No evidence of the long-term in vitro toxicity of Aeroxide P25 TiO2 nanoparticles in three mammalian cell lines despite the initial reduction of cellular mitochondrial activity

Abstract

Abstract We studied the effects of Aeroxide P25 titanium dioxide nanoparticles (TiO2 NPs) with a diameter of 21 nm on induction of DNA damage and long-term survival of three human cell lines: hepatocellular liver carcinoma HepG2, colorectal adenocarcinoma HT29 and lung carcinoma A549. The endpoints examined were DNA breakage estimated by the comet assay and oxidative base damage recognized by formamide-pyrimidine glycosylase (FPG) estimated with the FPG+ comet assay, frequencies of histone γH2AX foci and micronuclei, apoptosis, cell metabolic activity measured by mitochondrial activity (MTT) assay and long-term survival measured by colony-forming ability.
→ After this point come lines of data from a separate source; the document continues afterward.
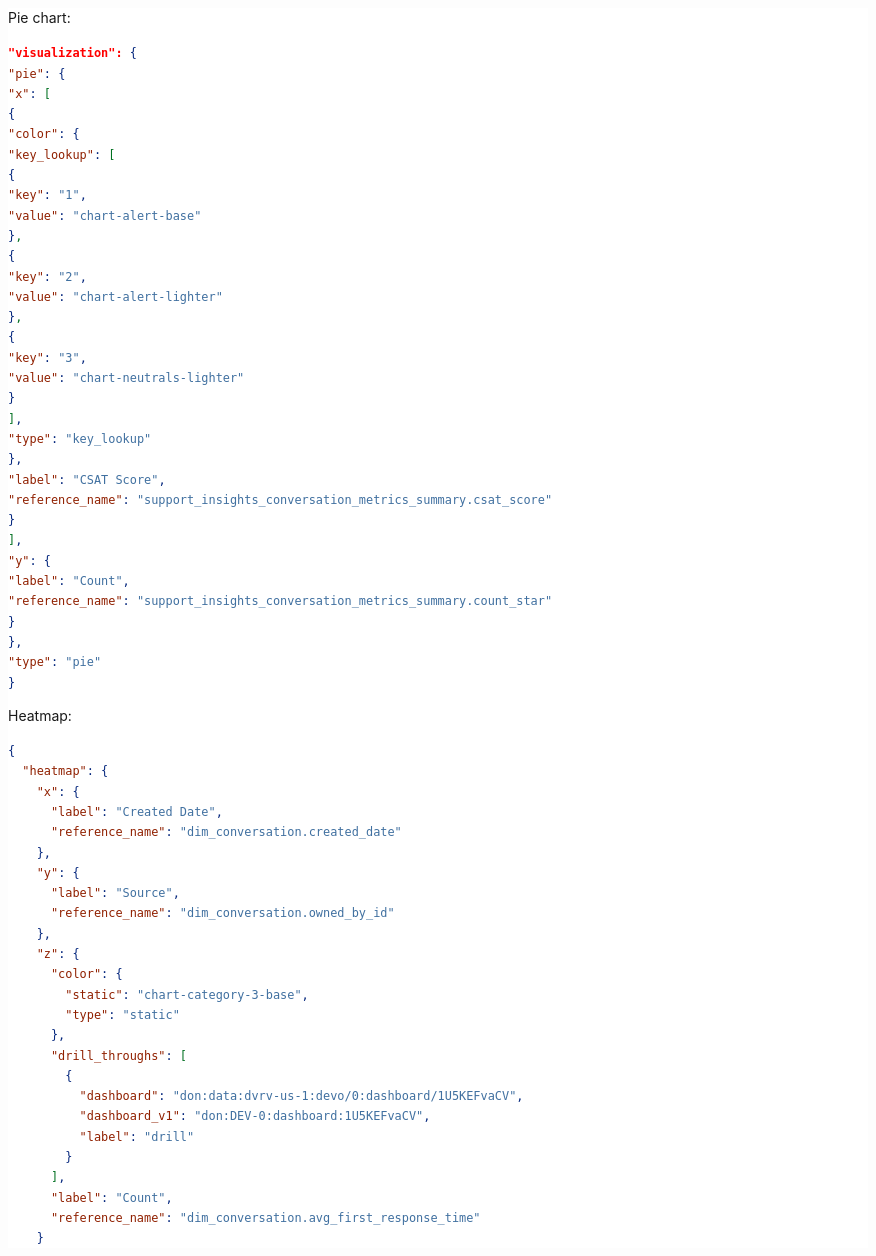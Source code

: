 Pie chart:

```json
"visualization": {
"pie": {
"x": [
{
"color": {
"key_lookup": [
{
"key": "1",
"value": "chart-alert-base"
},
{
"key": "2",
"value": "chart-alert-lighter"
},
{
"key": "3",
"value": "chart-neutrals-lighter"
}
],
"type": "key_lookup"
},
"label": "CSAT Score",
"reference_name": "support_insights_conversation_metrics_summary.csat_score"
}
],
"y": {
"label": "Count",
"reference_name": "support_insights_conversation_metrics_summary.count_star"
}
},
"type": "pie"
}
```

Heatmap:

```json
{
  "heatmap": {
    "x": {
      "label": "Created Date",
      "reference_name": "dim_conversation.created_date"
    },
    "y": {
      "label": "Source",
      "reference_name": "dim_conversation.owned_by_id"
    },
    "z": {
      "color": {
        "static": "chart-category-3-base",
        "type": "static"
      },
      "drill_throughs": [
        {
          "dashboard": "don:data:dvrv-us-1:devo/0:dashboard/1U5KEFvaCV",
          "dashboard_v1": "don:DEV-0:dashboard:1U5KEFvaCV",
          "label": "drill"
        }
      ],
      "label": "Count",
      "reference_name": "dim_conversation.avg_first_response_time"
    }
```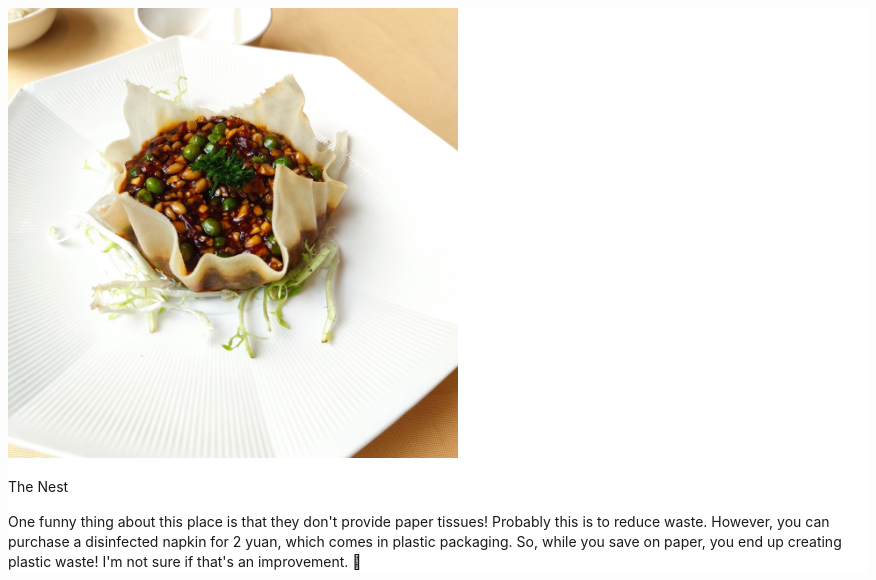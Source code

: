 <img src="/images/2024/fortunate-vegan-cafe/04.jpg" width="450" alt="The Nest Dish" />
<p>The Nest</p>
</center>

One funny thing about this place is that they don't provide paper tissues!
Probably this is to reduce waste.
However, you can purchase a disinfected napkin for 2 yuan,
which comes in plastic packaging.
So, while you save on paper, you end up creating plastic waste!
I'm not sure if that's an improvement. :thinking:
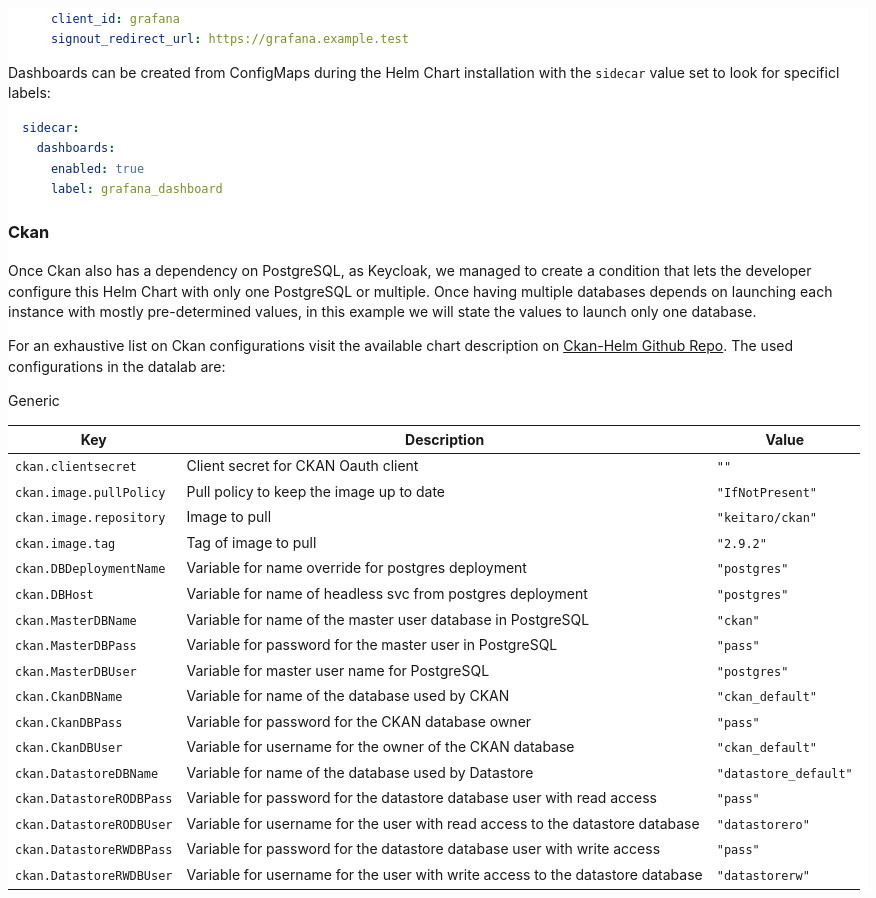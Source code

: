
 ```yaml
      client_id: grafana
      signout_redirect_url: https://grafana.example.test
```

Dashboards can be created from ConfigMaps during the Helm Chart installation with the `sidecar` value set to look for specificl labels:
```yaml
  sidecar:
    dashboards:
      enabled: true
      label: grafana_dashboard
```

### Ckan

Once Ckan also has a dependency on PostgreSQL, as Keycloak, we managed to create a condition that lets the developer configure this Helm Chart with only one PostgreSQL or multiple. Once having multiple databases depends on launching each instance with mostly pre-determined values, in this example we will state the values to launch only one database. 

For an exhaustive list on Ckan configurations visit the available chart description on [Ckan-Helm Github Repo](https://github.com/keitaroinc/ckan-helm). The used configurations in the datalab are:

Generic

| Key                                | Description                                                                          | Value                    |
|------------------------------------|--------------------------------------------------------------------------------------|--------------------------|
| `ckan.clientsecret`                | Client secret for CKAN Oauth client                                                  | `""`                     | 
| `ckan.image.pullPolicy`            | Pull policy to keep the image up to date                                             | `"IfNotPresent"`         | 
| `ckan.image.repository`            | Image to pull                                                                        | `"keitaro/ckan"`         | 
| `ckan.image.tag`                   | Tag of image to pull                                                                 | `"2.9.2"`                |  
| `ckan.DBDeploymentName`            | Variable for name override for postgres deployment                                   | `"postgres"`             |
| `ckan.DBHost`                      | Variable for name of headless svc from postgres deployment                           | `"postgres"`             |
| `ckan.MasterDBName`                | Variable for name of the master user database in PostgreSQL                          | `"ckan"`                 | 
| `ckan.MasterDBPass`                | Variable for password for the master user in PostgreSQL                              | `"pass"`                 | 
| `ckan.MasterDBUser`                | Variable for master user name for PostgreSQL                                         | `"postgres"`             | 
| `ckan.CkanDBName`                  | Variable for name of the database used by CKAN                                       | `"ckan_default"`         | 
| `ckan.CkanDBPass`                  | Variable for password for the CKAN database owner                                    | `"pass"`                 | 
| `ckan.CkanDBUser`                  | Variable for username for the owner of the CKAN database                             | `"ckan_default"`         | 
| `ckan.DatastoreDBName`             | Variable for name of the database used by Datastore                                  | `"datastore_default"`    | 
| `ckan.DatastoreRODBPass`           | Variable for password for the datastore database user with read access               | `"pass"`                 | 
| `ckan.DatastoreRODBUser`           | Variable for username for the user with read access to the datastore database        | `"datastorero"`          | 
| `ckan.DatastoreRWDBPass`           | Variable for password for the datastore database user with write access              | `"pass"`                 | 
| `ckan.DatastoreRWDBUser`           | Variable for username for the user with write access to the datastore database       | `"datastorerw"`          | 
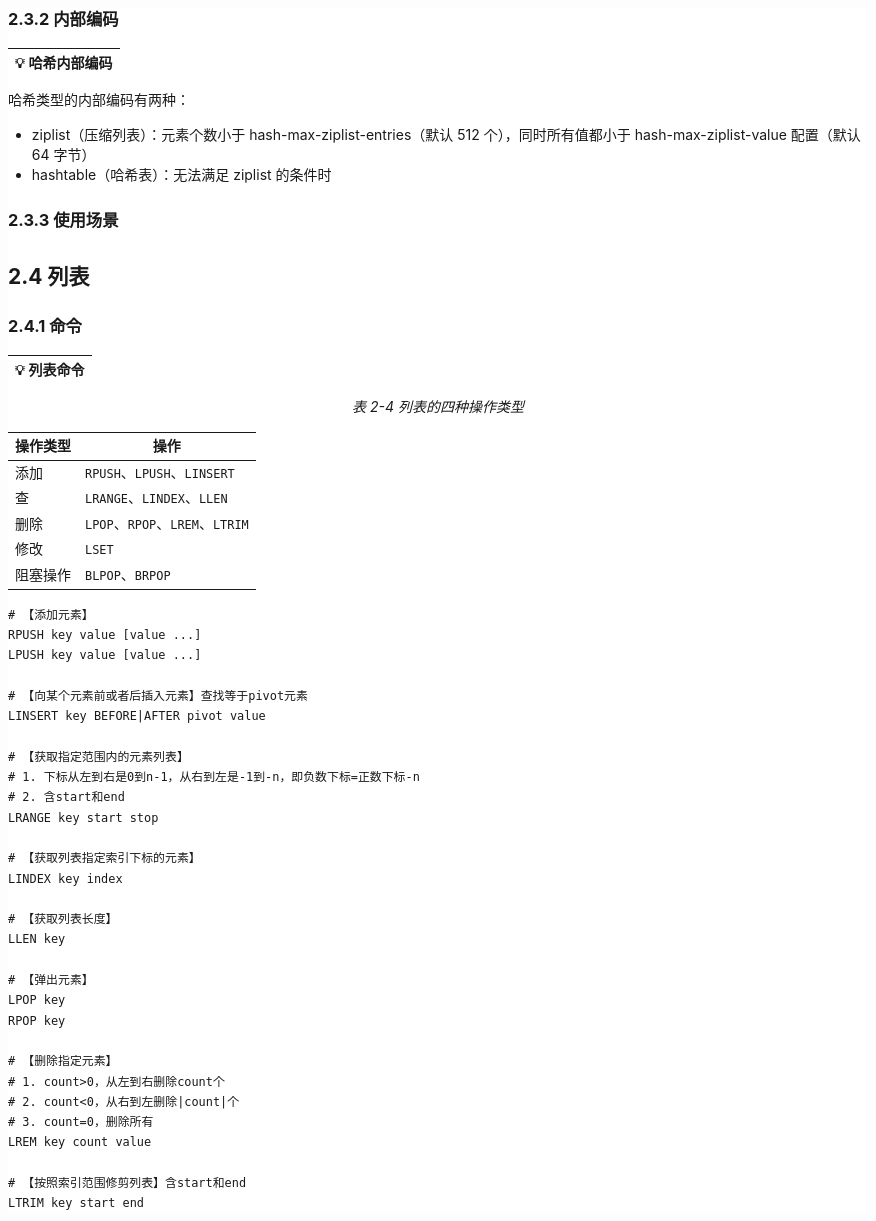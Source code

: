 ### 2.3.2 内部编码

| 💡 **哈希内部编码** |
| ------------------ |

哈希类型的内部编码有两种：

-   ziplist（压缩列表）：元素个数小于 hash-max-ziplist-entries（默认 512 个），同时所有值都小于 hash-max-ziplist-value 配置（默认 64 字节）
-   hashtable（哈希表）：无法满足 ziplist 的条件时

### 2.3.3 使用场景

## 2.4 列表

### 2.4.1 命令

| 💡 **列表命令** |
| -------------- |



<center><i>表 2-4 列表的四种操作类型</i></center>

| 操作类型 | 操作                            |
| -------- | ------------------------------- |
| 添加     | `RPUSH`、`LPUSH`、`LINSERT`     |
| 查       | `LRANGE`、`LINDEX`、`LLEN`      |
| 删除     | `LPOP`、`RPOP`、`LREM`、`LTRIM` |
| 修改     | `LSET`                          |
| 阻塞操作 | `BLPOP`、`BRPOP`                |

```shell
# 【添加元素】
RPUSH key value [value ...]
LPUSH key value [value ...]

# 【向某个元素前或者后插入元素】查找等于pivot元素
LINSERT key BEFORE|AFTER pivot value

# 【获取指定范围内的元素列表】
# 1. 下标从左到右是0到n-1，从右到左是-1到-n，即负数下标=正数下标-n
# 2. 含start和end
LRANGE key start stop

# 【获取列表指定索引下标的元素】
LINDEX key index

# 【获取列表长度】
LLEN key

# 【弹出元素】
LPOP key
RPOP key

# 【删除指定元素】
# 1. count>0，从左到右删除count个
# 2. count<0，从右到左删除|count|个
# 3. count=0，删除所有
LREM key count value

# 【按照索引范围修剪列表】含start和end
LTRIM key start end
```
Each cell line had a different pattern of DNA breakage and base damage vs. nanoparticle (NP) concentration and treatment time. There was no increase in the frequencies of histone γH2AX foci and micronuclei as compared to those in the untreated cells. In parallel with these results, no induction of apoptosis has been found in none of the cell lines tested. The reported experiments provided no evidence of the long-term in vitro toxicity of Aeroxide P25 TiO2 NPs, despite a slight decrease in mitochondrial activity and cell survival during the first 72 h.